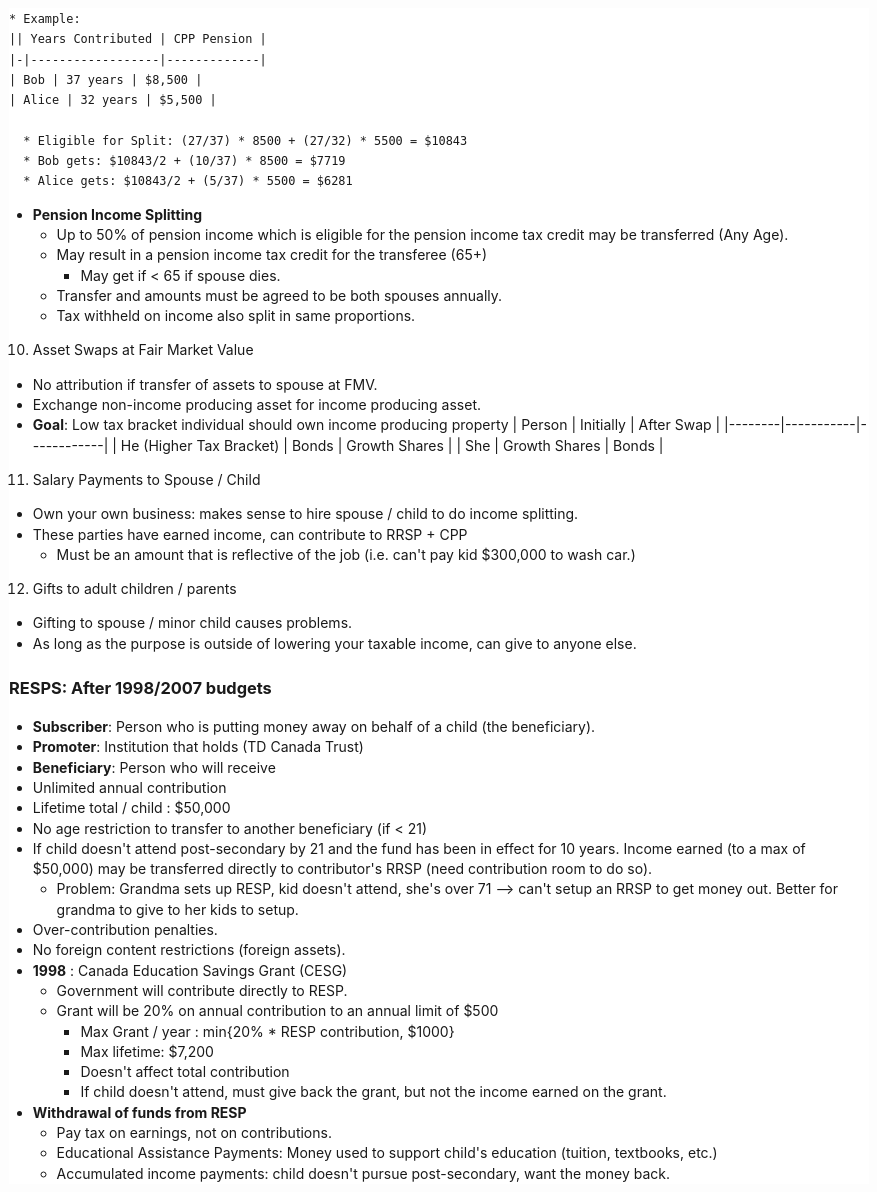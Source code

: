     * Example:
    || Years Contributed | CPP Pension |
    |-|------------------|-------------|
    | Bob | 37 years | $8,500 |
    | Alice | 32 years | $5,500 |

      * Eligible for Split: (27/37) * 8500 + (27/32) * 5500 = $10843
      * Bob gets: $10843/2 + (10/37) * 8500 = $7719
      * Alice gets: $10843/2 + (5/37) * 5500 = $6281
  * **Pension Income Splitting**
    * Up to 50% of pension income which is eligible for the pension income tax credit may be transferred (Any Age).
    * May result in a pension income tax credit for the transferee (65+)
      * May get if < 65 if spouse dies.
    * Transfer and amounts must be agreed to be both spouses annually.
    * Tax withheld on income also split in same proportions.

10. Asset Swaps at Fair Market Value
  * No attribution if transfer of assets to spouse at FMV.
  * Exchange non-income producing asset for income producing asset.
  * **Goal**: Low tax bracket individual should own income producing property
  | Person | Initially | After Swap |
  |--------|-----------|------------|
  | He (Higher Tax Bracket) | Bonds | Growth Shares |
  | She | Growth Shares | Bonds |

11. Salary Payments to Spouse / Child
  * Own your own business: makes sense to hire spouse / child to do income splitting.
  * These parties have earned income, can contribute to RRSP + CPP
    * Must be an amount that is reflective of the job (i.e. can't pay kid $300,000 to wash car.)

12. Gifts to adult children / parents
  * Gifting to spouse / minor child causes problems.
  * As long as the purpose is outside of lowering your taxable income, can give to anyone else.

### RESPS: After 1998/2007 budgets
* **Subscriber**: Person who is putting money away on behalf of a child (the beneficiary).
* **Promoter**: Institution that holds (TD Canada Trust)
* **Beneficiary**: Person who will receive
* Unlimited annual contribution
* Lifetime total / child : $50,000
* No age restriction to transfer to another beneficiary (if < 21)
* If child doesn't attend post-secondary by 21 and the fund has been in effect for 10 years. Income earned (to a max of $50,000)  may be transferred directly to contributor's RRSP (need contribution room to do so).
  * Problem: Grandma sets up RESP, kid doesn't attend, she's over 71 --> can't setup an RRSP to get money out. Better for grandma to give to her kids to setup.
* Over-contribution penalties.
* No foreign content restrictions (foreign assets).
* **1998** : Canada Education Savings Grant (CESG)
  * Government will contribute directly to RESP.
  * Grant will be 20% on annual contribution to an annual limit of $500
    * Max Grant / year : min{20% * RESP contribution, $1000}
    * Max lifetime: $7,200
    * Doesn't affect total contribution
    * If child doesn't attend, must give back the grant, but not the income earned on the grant.
* **Withdrawal of funds from RESP**
  * Pay tax on earnings, not on contributions.
  * Educational Assistance Payments: Money used to support child's education (tuition, textbooks, etc.)
  * Accumulated income payments: child doesn't pursue post-secondary, want the money back.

◆ ◆ ◆ ◆ ◆ ◆ ◆

Brief: Quote the material word for word, dropping any images it holds.

Solution:
Source code

:     * Example:
    || Years Contributed | CPP Pension |
    |-|------------------|-------------|
    | Bob | 37 years | $8,500 |
    | Alice | 32 years | $5,500 |

      * Eligible for Split: (27/37) * 8500 + (27/32) * 5500 = $10843
      * Bob gets: $10843/2 + (10/37) * 8500 = $7719
      * Alice gets: $10843/2 + (5/37) * 5500 = $6281
  * **Pension Income Splitting**
    * Up to 50% of pension income which is eligible for the pension income tax credit may be transferred (Any Age).
    * May result in a pension income tax credit for the transferee (65+)
      * May get if < 65 if spouse dies.
    * Transfer and amounts must be agreed to be both spouses annually.
    * Tax withheld on income also split in same proportions.

10. Asset Swaps at Fair Market Value
  * No attribution if transfer of assets to spouse at FMV.
  * Exchange non-income producing asset for income producing asset.
  * **Goal**: Low tax bracket individual should own income producing property
  | Person | Initially | After Swap |
  |--------|-----------|------------|
  | He (Higher Tax Bracket) | Bonds | Growth Shares |
  | She | Growth Shares | Bonds |

11. Salary Payments to Spouse / Child
  * Own your own business: makes sense to hire spouse / child to do income splitting.
  * These parties have earned income, can contribute to RRSP + CPP
    * Must be an amount that is reflective of the job (i.e. can't pay kid $300,000 to wash car.)

12. Gifts to adult children / parents
  * Gifting to spouse / minor child causes problems.
  * As long as the purpose is outside of lowering your taxable income, can give to anyone else.

### RESPS: After 1998/2007 budgets
* **Subscriber**: Person who is putting money away on behalf of a child (the beneficiary).
* **Promoter**: Institution that holds (TD Canada Trust)
* **Beneficiary**: Person who will receive
* Unlimited annual contribution
* Lifetime total / child : $50,000
* No age restriction to transfer to another beneficiary (if < 21)
* If child doesn't attend post-secondary by 21 and the fund has been in effect for 10 years. Income earned (to a max of $50,000)  may be transferred directly to contributor's RRSP (need contribution room to do so).
  * Problem: Grandma sets up RESP, kid doesn't attend, she's over 71 --> can't setup an RRSP to get money out. Better for grandma to give to her kids to setup.
* Over-contribution penalties.
* No foreign content restrictions (foreign assets).
* **1998** : Canada Education Savings Grant (CESG)
  * Government will contribute directly to RESP.
  * Grant will be 20% on annual contribution to an annual limit of $500
    * Max Grant / year : min{20% * RESP contribution, $1000}
    * Max lifetime: $7,200
    * Doesn't affect total contribution
    * If child doesn't attend, must give back the grant, but not the income earned on the grant.
* **Withdrawal of funds from RESP**
  * Pay tax on earnings, not on contributions.
  * Educational Assistance Payments: Money used to support child's education (tuition, textbooks, etc.)
  * Accumulated income payments: child doesn't pursue post-secondary, want the money back.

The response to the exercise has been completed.